TASK DESCRIPTION -
The word to find is "bootstrap". Copy each line of the material that contains it.

DATASET CONTENT -
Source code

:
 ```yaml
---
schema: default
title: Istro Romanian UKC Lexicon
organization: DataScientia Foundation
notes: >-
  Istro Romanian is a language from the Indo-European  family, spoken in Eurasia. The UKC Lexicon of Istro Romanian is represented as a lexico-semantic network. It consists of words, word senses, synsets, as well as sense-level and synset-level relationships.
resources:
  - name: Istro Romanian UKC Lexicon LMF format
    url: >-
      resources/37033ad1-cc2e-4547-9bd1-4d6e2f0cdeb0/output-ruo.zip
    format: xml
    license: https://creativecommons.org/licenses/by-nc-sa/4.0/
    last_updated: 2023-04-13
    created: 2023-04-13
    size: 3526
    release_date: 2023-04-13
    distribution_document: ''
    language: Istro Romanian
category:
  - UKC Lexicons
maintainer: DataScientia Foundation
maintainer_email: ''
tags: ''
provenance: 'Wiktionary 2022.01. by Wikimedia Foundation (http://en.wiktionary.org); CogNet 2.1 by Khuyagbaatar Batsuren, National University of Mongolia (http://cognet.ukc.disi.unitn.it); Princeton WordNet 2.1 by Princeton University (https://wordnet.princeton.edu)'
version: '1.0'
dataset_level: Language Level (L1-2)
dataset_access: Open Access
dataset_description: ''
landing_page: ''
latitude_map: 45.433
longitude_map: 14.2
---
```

--

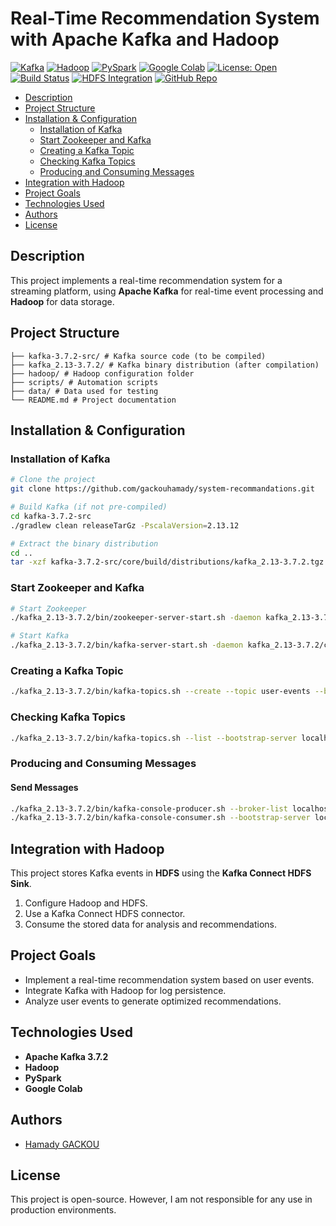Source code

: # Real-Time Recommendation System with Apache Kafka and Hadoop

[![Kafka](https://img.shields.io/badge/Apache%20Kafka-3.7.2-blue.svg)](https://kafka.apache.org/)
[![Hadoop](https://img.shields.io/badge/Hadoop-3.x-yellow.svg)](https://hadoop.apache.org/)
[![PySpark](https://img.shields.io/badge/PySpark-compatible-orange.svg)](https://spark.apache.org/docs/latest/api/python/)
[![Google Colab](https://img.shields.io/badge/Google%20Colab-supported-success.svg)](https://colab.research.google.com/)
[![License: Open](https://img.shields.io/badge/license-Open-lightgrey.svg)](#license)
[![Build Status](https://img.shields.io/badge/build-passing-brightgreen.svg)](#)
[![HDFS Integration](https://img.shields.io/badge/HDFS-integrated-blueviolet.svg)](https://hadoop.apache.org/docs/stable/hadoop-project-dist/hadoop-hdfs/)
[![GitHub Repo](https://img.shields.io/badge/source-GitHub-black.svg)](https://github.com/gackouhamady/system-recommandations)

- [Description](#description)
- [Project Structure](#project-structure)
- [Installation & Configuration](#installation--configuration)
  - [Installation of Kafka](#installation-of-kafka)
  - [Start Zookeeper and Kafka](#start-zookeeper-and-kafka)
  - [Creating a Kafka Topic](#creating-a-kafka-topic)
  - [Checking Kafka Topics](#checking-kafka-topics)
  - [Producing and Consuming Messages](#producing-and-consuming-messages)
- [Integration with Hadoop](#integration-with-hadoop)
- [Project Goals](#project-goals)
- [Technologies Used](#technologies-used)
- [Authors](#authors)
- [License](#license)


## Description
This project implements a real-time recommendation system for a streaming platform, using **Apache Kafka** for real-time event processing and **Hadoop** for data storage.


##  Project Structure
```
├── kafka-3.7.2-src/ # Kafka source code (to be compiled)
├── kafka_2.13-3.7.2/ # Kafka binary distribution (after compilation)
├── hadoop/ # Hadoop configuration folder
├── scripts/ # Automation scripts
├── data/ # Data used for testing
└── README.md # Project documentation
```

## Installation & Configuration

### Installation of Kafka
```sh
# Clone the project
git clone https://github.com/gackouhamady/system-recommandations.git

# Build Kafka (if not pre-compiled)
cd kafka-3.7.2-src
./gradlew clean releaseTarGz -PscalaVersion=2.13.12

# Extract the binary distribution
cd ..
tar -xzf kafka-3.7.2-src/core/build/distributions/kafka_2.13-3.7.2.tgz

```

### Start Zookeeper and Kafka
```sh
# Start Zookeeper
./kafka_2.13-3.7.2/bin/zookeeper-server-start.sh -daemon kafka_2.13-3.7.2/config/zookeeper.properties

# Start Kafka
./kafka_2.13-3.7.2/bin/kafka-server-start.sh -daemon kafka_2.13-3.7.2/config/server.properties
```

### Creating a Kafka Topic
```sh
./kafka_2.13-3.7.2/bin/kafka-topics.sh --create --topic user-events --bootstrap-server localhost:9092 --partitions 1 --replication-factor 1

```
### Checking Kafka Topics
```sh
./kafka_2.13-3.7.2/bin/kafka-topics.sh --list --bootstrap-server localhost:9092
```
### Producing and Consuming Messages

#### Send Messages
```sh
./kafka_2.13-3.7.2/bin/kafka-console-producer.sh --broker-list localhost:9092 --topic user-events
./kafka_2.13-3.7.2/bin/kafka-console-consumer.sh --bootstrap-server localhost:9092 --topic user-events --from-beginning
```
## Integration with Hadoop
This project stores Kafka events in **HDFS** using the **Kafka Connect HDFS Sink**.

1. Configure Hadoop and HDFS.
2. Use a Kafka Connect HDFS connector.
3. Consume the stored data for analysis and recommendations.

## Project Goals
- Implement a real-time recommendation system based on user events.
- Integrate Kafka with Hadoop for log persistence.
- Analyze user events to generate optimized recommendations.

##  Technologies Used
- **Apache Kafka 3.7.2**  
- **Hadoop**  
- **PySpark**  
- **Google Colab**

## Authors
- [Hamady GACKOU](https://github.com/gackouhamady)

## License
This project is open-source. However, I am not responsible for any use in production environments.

* * *

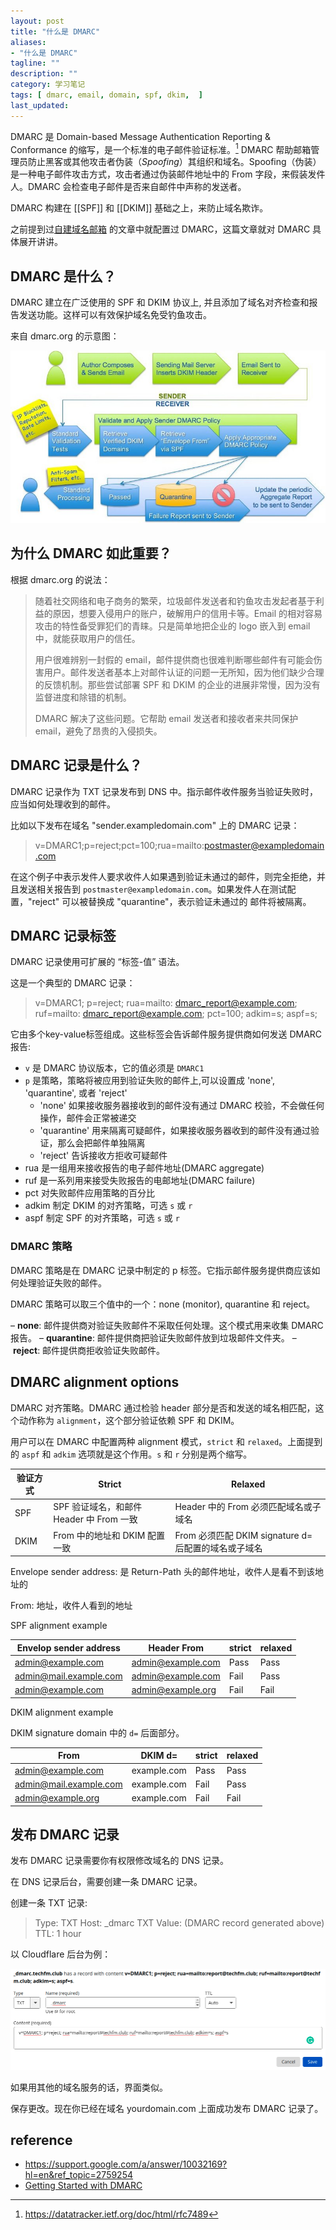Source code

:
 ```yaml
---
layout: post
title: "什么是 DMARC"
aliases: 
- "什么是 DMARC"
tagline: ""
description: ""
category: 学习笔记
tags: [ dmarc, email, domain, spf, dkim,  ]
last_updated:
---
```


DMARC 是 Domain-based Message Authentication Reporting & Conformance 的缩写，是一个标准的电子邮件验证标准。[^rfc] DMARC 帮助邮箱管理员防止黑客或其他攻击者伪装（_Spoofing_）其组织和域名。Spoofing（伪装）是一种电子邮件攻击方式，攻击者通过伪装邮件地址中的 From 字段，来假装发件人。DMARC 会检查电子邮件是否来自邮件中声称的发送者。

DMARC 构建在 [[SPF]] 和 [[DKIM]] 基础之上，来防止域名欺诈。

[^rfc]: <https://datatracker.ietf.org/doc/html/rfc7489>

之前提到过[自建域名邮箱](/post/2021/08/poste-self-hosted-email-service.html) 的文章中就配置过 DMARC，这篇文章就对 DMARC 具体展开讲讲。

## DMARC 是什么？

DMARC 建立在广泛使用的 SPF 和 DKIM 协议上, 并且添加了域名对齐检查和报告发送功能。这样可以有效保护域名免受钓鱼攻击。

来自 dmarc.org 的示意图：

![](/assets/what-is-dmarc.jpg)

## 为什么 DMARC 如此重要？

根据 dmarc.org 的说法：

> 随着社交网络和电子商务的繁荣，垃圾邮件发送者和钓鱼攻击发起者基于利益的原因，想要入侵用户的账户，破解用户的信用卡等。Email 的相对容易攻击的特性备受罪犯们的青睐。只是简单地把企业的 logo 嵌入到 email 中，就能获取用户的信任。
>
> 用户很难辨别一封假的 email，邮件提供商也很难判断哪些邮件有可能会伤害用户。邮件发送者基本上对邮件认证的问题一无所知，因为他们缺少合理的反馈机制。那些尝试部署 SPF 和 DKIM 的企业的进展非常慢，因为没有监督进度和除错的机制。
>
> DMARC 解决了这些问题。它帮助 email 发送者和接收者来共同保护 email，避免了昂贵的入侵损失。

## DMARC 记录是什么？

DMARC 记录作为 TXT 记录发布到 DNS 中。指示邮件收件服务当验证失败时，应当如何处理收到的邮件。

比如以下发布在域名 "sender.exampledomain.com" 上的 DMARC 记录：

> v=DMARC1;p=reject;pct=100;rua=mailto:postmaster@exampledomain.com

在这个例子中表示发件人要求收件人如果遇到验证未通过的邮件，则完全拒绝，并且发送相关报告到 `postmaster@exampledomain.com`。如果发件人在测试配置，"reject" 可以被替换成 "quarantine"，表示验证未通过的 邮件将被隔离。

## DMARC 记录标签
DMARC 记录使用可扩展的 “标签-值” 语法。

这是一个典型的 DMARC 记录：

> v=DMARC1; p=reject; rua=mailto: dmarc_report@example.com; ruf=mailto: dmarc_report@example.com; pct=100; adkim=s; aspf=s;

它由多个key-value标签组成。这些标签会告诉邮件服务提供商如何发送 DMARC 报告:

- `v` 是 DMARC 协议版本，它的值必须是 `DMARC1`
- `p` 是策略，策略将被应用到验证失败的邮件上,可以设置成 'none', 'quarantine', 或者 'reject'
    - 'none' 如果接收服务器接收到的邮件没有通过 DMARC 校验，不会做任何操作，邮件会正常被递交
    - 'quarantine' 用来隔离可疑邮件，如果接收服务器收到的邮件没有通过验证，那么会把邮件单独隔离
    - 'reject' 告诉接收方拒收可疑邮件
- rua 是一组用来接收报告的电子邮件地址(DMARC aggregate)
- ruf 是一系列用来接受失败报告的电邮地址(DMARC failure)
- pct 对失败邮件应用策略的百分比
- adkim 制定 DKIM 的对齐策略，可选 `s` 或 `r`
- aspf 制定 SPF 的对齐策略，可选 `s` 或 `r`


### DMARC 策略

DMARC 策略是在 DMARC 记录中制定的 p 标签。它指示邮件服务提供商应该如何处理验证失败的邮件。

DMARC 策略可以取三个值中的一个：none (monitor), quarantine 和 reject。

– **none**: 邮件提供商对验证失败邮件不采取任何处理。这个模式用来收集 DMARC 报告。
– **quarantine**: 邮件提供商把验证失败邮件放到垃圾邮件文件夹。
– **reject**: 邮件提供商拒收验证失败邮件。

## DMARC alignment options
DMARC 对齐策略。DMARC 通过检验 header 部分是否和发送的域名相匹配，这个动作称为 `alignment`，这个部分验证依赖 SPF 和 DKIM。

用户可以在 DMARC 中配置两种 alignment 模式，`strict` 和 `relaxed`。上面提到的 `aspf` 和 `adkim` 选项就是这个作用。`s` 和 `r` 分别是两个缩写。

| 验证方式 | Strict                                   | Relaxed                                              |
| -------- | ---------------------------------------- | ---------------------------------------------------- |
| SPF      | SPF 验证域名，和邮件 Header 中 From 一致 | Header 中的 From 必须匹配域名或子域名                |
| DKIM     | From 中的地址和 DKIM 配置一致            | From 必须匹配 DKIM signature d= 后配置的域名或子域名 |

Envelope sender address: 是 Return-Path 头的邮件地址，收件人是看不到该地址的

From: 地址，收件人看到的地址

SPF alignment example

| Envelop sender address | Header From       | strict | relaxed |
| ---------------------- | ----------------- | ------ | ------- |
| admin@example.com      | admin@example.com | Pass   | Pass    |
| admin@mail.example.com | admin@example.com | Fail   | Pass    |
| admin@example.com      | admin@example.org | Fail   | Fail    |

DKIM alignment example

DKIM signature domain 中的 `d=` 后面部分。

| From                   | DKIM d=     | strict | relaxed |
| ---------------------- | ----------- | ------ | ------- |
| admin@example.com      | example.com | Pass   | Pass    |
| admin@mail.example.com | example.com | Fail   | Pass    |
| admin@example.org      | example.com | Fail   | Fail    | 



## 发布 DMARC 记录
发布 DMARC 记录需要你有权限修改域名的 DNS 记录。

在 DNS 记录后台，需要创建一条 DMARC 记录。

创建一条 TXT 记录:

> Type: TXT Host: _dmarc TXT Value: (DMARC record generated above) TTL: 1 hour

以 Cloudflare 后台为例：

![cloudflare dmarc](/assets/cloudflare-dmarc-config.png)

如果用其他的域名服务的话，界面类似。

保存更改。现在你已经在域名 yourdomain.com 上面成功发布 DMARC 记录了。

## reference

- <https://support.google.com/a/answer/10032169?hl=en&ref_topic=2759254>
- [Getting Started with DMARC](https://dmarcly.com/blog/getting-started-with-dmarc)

OUTPUT OF THE TASK -
./kafka_2.13-3.7.2/bin/kafka-topics.sh --create --topic user-events --bootstrap-server localhost:9092 --partitions 1 --replication-factor 1
./kafka_2.13-3.7.2/bin/kafka-topics.sh --list --bootstrap-server localhost:9092
./kafka_2.13-3.7.2/bin/kafka-console-consumer.sh --bootstrap-server localhost:9092 --topic user-events --from-beginning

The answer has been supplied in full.